TRY IT
Which lines of the entries contain the string "encryption"? Copy each of them.
*** Opening SUPPLIED RECORDS ***
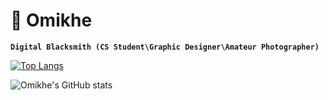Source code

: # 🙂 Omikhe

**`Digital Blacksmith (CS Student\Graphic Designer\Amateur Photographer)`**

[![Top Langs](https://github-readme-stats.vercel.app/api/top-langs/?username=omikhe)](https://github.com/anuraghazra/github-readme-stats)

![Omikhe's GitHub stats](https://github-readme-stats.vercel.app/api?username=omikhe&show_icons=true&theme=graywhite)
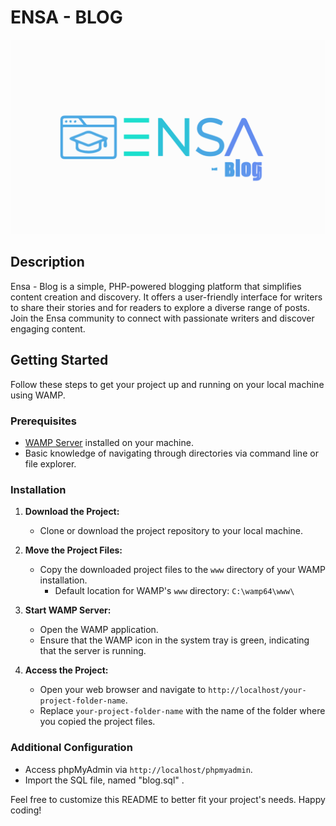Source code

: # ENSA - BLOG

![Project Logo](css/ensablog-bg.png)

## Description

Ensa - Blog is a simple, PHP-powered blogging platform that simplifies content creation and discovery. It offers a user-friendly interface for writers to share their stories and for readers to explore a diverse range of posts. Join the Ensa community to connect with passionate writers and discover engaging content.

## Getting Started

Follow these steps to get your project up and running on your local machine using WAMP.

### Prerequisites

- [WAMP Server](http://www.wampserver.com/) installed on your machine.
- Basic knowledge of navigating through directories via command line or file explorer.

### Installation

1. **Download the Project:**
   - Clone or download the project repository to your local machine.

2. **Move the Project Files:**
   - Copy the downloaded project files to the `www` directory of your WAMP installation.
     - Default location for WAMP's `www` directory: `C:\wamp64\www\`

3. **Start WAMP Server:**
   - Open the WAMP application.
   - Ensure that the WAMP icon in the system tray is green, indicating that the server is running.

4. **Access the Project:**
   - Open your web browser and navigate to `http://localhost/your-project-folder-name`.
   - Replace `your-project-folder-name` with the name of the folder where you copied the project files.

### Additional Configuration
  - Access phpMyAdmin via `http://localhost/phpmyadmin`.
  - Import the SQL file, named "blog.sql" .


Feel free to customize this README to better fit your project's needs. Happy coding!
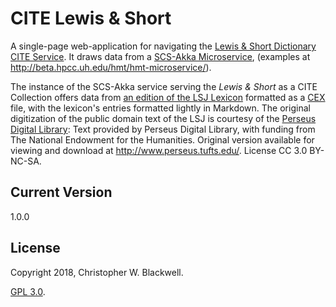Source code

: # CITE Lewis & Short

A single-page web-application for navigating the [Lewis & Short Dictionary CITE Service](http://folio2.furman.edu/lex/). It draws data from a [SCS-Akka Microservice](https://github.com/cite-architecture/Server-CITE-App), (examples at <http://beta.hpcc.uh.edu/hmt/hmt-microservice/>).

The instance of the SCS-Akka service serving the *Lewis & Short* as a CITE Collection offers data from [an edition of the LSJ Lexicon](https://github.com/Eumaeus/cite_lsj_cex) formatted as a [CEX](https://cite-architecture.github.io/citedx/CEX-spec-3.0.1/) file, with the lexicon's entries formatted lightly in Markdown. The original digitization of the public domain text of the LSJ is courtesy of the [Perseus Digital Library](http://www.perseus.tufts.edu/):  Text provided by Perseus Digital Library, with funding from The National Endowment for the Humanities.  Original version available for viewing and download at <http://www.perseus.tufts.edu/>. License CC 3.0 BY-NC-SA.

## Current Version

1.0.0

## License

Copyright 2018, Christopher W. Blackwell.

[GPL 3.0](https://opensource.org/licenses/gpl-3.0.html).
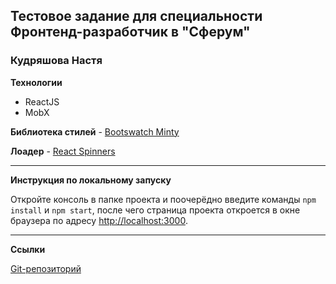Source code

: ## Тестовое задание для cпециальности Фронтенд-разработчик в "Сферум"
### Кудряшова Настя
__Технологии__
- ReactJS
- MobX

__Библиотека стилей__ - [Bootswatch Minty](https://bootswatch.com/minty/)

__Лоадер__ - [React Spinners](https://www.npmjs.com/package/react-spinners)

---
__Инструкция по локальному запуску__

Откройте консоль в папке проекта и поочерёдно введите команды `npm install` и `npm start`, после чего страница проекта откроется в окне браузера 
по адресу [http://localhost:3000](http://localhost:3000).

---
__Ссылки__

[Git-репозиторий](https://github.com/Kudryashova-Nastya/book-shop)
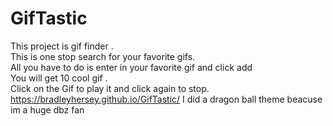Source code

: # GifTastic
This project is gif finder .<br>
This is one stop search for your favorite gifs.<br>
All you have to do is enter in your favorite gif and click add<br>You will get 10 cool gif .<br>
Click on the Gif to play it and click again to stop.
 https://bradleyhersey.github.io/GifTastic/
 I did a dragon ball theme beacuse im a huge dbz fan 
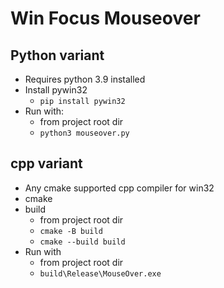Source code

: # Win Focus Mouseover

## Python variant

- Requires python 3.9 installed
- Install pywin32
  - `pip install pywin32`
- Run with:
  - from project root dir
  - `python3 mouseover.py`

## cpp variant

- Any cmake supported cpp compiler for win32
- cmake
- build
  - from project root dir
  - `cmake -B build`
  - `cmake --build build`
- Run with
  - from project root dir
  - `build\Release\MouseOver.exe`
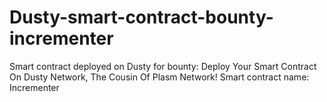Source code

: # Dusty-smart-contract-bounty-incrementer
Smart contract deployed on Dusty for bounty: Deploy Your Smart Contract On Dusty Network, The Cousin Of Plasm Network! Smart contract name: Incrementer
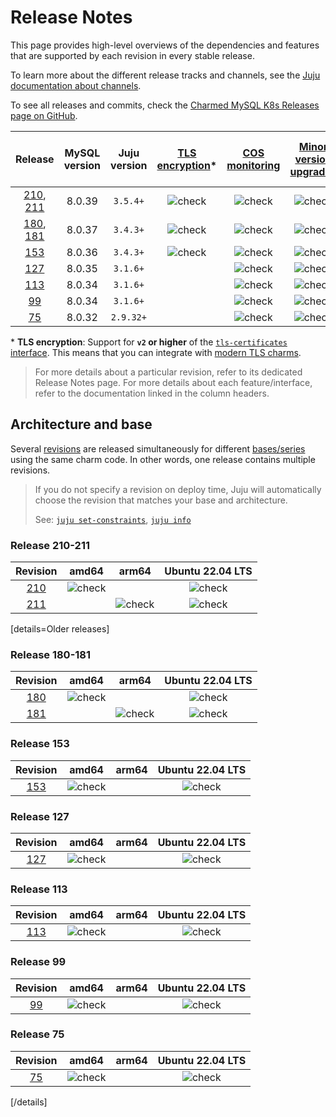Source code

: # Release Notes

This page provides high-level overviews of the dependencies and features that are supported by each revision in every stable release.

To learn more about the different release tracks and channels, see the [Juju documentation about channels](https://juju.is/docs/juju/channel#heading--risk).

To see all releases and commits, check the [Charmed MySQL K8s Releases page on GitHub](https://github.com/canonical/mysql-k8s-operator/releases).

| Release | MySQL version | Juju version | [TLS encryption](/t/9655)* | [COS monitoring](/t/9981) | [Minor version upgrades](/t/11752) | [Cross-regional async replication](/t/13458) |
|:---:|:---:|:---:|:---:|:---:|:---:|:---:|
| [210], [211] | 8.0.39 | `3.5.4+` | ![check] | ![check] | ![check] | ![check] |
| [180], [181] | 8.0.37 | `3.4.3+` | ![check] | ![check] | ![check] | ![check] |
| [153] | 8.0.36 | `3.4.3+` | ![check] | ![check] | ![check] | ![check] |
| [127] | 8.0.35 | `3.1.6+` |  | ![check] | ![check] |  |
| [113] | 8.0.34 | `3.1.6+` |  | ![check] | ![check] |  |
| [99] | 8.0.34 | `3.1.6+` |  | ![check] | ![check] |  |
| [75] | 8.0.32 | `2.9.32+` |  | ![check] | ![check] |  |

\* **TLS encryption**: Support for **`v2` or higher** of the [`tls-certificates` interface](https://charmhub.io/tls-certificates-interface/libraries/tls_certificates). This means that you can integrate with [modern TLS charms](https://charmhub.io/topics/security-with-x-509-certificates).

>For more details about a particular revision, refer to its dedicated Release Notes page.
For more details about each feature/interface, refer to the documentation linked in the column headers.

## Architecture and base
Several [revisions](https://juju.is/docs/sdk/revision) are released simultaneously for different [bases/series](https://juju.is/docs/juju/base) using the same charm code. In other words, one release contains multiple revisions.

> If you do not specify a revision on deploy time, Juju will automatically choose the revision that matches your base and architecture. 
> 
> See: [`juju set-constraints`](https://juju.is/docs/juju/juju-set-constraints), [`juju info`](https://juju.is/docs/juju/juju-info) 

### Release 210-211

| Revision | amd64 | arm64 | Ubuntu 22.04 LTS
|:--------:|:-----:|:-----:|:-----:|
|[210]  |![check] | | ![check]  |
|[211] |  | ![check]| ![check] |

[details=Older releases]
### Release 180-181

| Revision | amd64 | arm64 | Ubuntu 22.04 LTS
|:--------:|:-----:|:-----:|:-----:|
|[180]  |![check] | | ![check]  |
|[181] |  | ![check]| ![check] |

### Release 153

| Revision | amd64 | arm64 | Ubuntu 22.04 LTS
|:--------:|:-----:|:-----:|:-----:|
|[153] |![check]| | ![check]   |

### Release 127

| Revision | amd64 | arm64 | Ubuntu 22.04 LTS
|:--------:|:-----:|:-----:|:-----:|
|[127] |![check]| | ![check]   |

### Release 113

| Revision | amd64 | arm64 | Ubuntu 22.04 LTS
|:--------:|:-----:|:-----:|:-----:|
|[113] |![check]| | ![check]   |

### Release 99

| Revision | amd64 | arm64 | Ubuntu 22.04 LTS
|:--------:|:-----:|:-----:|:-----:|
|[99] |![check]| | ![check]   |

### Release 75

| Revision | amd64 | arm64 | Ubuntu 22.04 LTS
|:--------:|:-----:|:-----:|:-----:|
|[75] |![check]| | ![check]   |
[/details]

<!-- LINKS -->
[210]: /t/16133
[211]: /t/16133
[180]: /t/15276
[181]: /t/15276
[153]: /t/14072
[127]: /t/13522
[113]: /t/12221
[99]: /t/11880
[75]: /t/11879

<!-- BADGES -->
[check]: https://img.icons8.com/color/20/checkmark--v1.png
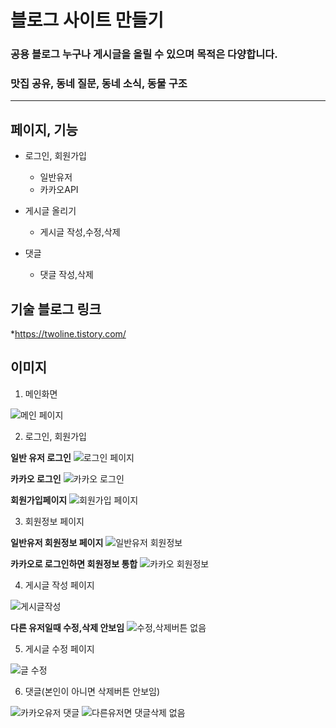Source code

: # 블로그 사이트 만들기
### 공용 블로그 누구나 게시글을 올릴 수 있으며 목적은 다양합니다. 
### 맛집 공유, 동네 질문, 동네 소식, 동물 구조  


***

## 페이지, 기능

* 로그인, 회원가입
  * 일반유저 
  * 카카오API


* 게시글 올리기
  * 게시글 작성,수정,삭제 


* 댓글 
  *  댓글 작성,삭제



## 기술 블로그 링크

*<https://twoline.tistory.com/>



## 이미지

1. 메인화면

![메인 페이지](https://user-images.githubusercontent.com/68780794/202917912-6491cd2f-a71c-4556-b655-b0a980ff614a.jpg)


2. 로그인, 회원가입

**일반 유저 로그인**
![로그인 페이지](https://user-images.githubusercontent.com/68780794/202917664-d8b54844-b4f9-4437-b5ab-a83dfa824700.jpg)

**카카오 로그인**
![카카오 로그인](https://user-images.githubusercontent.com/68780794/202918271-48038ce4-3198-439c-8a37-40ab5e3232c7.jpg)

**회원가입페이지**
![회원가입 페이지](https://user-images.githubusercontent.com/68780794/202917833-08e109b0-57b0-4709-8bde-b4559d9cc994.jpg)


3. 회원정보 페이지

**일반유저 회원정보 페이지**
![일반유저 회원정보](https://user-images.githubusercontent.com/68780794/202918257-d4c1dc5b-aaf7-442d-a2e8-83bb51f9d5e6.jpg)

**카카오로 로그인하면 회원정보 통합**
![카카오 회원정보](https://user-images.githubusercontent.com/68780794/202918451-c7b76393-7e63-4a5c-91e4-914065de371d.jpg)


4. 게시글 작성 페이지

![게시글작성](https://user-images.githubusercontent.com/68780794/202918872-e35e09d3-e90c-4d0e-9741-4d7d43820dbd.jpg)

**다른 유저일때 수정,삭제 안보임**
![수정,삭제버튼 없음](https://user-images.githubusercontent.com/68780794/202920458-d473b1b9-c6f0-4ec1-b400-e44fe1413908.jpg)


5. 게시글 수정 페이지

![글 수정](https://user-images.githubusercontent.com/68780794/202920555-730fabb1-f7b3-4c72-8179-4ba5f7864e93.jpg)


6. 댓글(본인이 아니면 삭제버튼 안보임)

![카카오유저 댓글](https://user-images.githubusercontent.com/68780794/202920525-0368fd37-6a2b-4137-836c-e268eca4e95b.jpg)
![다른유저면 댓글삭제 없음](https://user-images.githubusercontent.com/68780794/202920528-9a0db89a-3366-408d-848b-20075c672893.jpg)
*** Closing SUPPLIED RECORDS ***
TASK ANSWER
| Release | MySQL version | Juju version | [TLS encryption](/t/9655)* | [COS monitoring](/t/9981) | [Minor version upgrades](/t/11752) | [Cross-regional async replication](/t/13458) |
\* **TLS encryption**: Support for **`v2` or higher** of the [`tls-certificates` interface](https://charmhub.io/tls-certificates-interface/libraries/tls_certificates). This means that you can integrate with [modern TLS charms](https://charmhub.io/topics/security-with-x-509-certificates).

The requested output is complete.